The recipe is super easy — a total of six ingredients, most of which you usually already have in your cupboard. (I was so excited about this one that I took the picture at right Tuesday, before I got started. Then I realized that I couldn’t leave the butter or eggs out overnight and had to put them back in the refrigerator, and cover everything else with parchment paper for a night.) The only thing I had to buy was bittersweet chocolate — and again, the chips are the way to go, since you need tiny chunks for easy melting anyway. (Added bonus: One bag of chips is exactly the amount you need for this recipe … plus a few for snacking.)

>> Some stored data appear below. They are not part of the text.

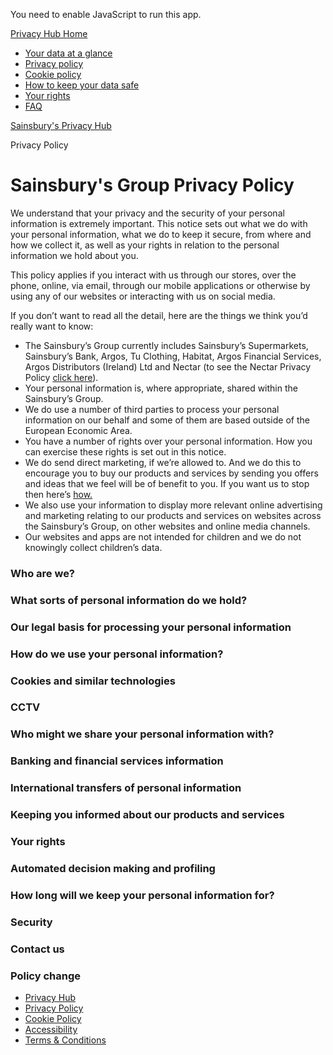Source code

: You need to enable JavaScript to run this app.

[Privacy Hub Home](https://privacy-hub.sainsburys.co.uk/)

*   [Your data at a glance](https://privacy-hub.sainsburys.co.uk/your-data-at-a-glance)
*   [Privacy policy](https://privacy-hub.sainsburys.co.uk/privacy-policy)
*   [Cookie policy](https://privacy-hub.sainsburys.co.uk/cookie-policy)
*   [How to keep your data safe](https://privacy-hub.sainsburys.co.uk/how-to-keep-your-data-safe)
*   [Your rights](https://privacy-hub.sainsburys.co.uk/your-rights)
*   [FAQ](https://privacy-hub.sainsburys.co.uk/faq)

[Sainsbury's Privacy Hub](https://privacy-hub.sainsburys.co.uk/)

Privacy Policy

Sainsbury's Group Privacy Policy
================================

 

We understand that your privacy and the security of your personal information is extremely important. This notice sets out what we do with your personal information, what we do to keep it secure, from where and how we collect it, as well as your rights in relation to the personal information we hold about you.

This policy applies if you interact with us through our stores, over the phone, online, via email, through our mobile applications or otherwise by using any of our websites or interacting with us on social media.

If you don’t want to read all the detail, here are the things we think you’d really want to know:

*   The Sainsbury’s Group currently includes Sainsbury’s Supermarkets, Sainsbury’s Bank, Argos, Tu Clothing, Habitat, Argos Financial Services, Argos Distributors (Ireland) Ltd and Nectar (to see the Nectar Privacy Policy [click here](https://www.nectar.com/about/privacy-and-legal/privacy-policy)).
*   Your personal information is, where appropriate, shared within the Sainsbury’s Group.
*   We do use a number of third parties to process your personal information on our behalf and some of them are based outside of the European Economic Area.
*   You have a number of rights over your personal information. How you can exercise these rights is set out in this notice.
*   We do send direct marketing, if we’re allowed to. And we do this to encourage you to buy our products and services by sending you offers and ideas that we feel will be of benefit to you. If you want us to stop then here’s [how.](#keeping-you-informed)
*   We also use your information to display more relevant online advertising and marketing relating to our products and services on websites across the Sainsbury’s Group, on other websites and online media channels.
*   Our websites and apps are not intended for children and we do not knowingly collect children’s data.

### Who are we?

### What sorts of personal information do we hold?

### Our legal basis for processing your personal information

### How do we use your personal information?

### Cookies and similar technologies

### CCTV

### Who might we share your personal information with?

### Banking and financial services information

### International transfers of personal information

### Keeping you informed about our products and services

### Your rights

### Automated decision making and profiling

### How long will we keep your personal information for?

### Security

### Contact us

### Policy change

*   [Privacy Hub](https://privacy-hub.sainsburys.co.uk/)
*   [Privacy Policy](https://privacy-hub.sainsburys.co.uk/privacy-policy)
*   [Cookie Policy](https://privacy-hub.sainsburys.co.uk/cookie-policy)
*   [Accessibility](https://www.sainsburys.co.uk/accessibility)
*   [Terms & Conditions](https://www.sainsburys.co.uk/terms)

One tip: On my test run, I melted the chocolate in a saucepan on the stovetop, which was a mistake. (I was busy trying to get ahead, cracking and whisking eggs, when I realized my back had been turned too long, and by the time I whirled around the chocolate on the edge of the pan had burned.) Melting chocolate in a microwave is much easier; put the power at 50% or less, and stop it every minute to stir. I think mine took two minutes.
Also, on my test run I mixed everything using just a fork and elbow grease, but for the final version I pulled out an electric mixer, to make sure everything was as good as it could be.
Cooking time is 10–12 minutes, although it took closer to 15 for mine because they were so chilled from their overnight stint in the refrigerator. That gives you time to whip cream, should you feel so inclined. Even the unmolding is relatively simple; thanks to the baking parchment, the cakes literally fall out of the ramekins, and peeling off the paper is easy, too.
(The hardest thing for me was trying to remove the inverted oven-hot glass dish from atop the plate. A silicone baking pad or other heat-safe item with a bit of grip would be a vast improvement over the standard cotton potholder or dishtowel that I was trying.)
They were, as most things with bittersweet chocolate and a wee bit of sugar should be, delightfully tasty. And they made a nice companion dessert to the panna cotta, for both contrast (vanilla/chocolate, chilled/molten) and aesthetic similarity (size, shape, presentation). The best of both worlds.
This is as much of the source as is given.